JOINT ANNOUNCEMENT PURSUANT TO RULE 3.7 OF THE TAKEOVERS CODE, RULE 13.09 OF THE LISTING RULES AND PART XIVA OF THE SECURITIES AND FUTURES ORDINANCE

This joint announcement is made by (i) Rentian Technology Holdings Limited (“ Rentian ”) pursuant to Rule 3.7 of the Code on Takeovers and Merger (the “ Takeovers Code ”), Rule 13.09 of the Rules (the “ Listing Rules ”) Governing the Listing of Securities on The Stock Exchange of Hong Kong Limited (the “ Stock Exchange ”) and the Inside Information Provisions under Part XIVA of the Securities and Futures Ordinance (Chapter 571 of the Laws of Hong Kong) (the “ SFO ”); and (ii) Enterprise Development Holdings Limited (“ Enterprise Development ”) pursuant to Rule 13.09 of the Listing Rules and the Inside Information Provisions under Part XIVA of the SFO.

THE POSSIBLE TRANSFER

The board of directors of Rentian has been informed by its ultimate controlling shareholder, namely Mr. King Pak Fu (“ Mr. King ”), that he is now in the course of negotiation with 福建 實達集團股份有限公司 (Fujian Start Group Company Limited) (“ Fujian Start ”), in relation to the possible transfer (the “ Possible Transfer* ”) of more than 30% of the shareholding in Rentian by Mr. King and/or his controlled corporation.

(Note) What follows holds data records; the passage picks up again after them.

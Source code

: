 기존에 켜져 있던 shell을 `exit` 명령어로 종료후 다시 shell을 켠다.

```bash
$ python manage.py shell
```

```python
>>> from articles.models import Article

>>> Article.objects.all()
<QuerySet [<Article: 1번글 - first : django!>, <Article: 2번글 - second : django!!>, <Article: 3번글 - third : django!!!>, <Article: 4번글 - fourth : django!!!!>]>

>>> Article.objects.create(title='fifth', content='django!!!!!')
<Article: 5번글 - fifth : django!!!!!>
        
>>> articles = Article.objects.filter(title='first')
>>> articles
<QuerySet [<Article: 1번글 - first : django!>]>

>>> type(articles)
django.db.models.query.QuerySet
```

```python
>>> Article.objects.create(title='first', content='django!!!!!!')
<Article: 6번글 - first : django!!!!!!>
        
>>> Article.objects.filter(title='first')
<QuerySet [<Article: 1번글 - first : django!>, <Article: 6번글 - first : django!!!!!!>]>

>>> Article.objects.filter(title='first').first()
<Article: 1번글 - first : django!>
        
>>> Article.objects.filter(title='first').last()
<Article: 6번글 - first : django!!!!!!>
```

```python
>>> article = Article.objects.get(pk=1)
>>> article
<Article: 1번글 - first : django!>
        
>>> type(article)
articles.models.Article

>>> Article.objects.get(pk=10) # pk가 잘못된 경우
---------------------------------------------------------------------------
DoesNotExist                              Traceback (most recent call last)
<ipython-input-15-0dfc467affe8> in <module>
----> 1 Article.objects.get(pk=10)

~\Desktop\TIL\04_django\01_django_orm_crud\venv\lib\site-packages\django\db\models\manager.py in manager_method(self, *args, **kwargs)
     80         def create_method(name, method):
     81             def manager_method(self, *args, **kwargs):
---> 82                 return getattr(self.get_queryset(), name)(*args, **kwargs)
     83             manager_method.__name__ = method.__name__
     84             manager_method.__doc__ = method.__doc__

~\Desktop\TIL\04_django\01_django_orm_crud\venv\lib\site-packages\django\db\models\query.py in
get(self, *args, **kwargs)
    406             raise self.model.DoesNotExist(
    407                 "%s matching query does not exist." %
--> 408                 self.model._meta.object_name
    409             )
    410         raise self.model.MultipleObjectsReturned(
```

  • For identification purpose only

1

Fujian Start is a company established in the People’s Republic of China whose shares are listed on the Shanghai Stock Exchange under stock code: 600734.SH. As at the date of this joint announcement, Mr. King is indirectly interested in approximately 39.89% shareholding in Fujian Start.

The Possible Transfer, if materializes, may involve the transfer of more than 30% of the shares in Rentian and results in Fujian Start having to make a mandatory general offers pursuant to Rule 26.1 of the Takeovers Code for all the issued shares in Rentian (other than those already owned or agreed to be acquired by Fujian Start and parties acting in concert with it). Rentian understands that the possible offers if it materializes will be made in cash. As at the date of this joint announcement, negotiations have not been concluded and no definitive agreement has yet been entered into between Mr. King and/or his controlled corporation and Fujian Start.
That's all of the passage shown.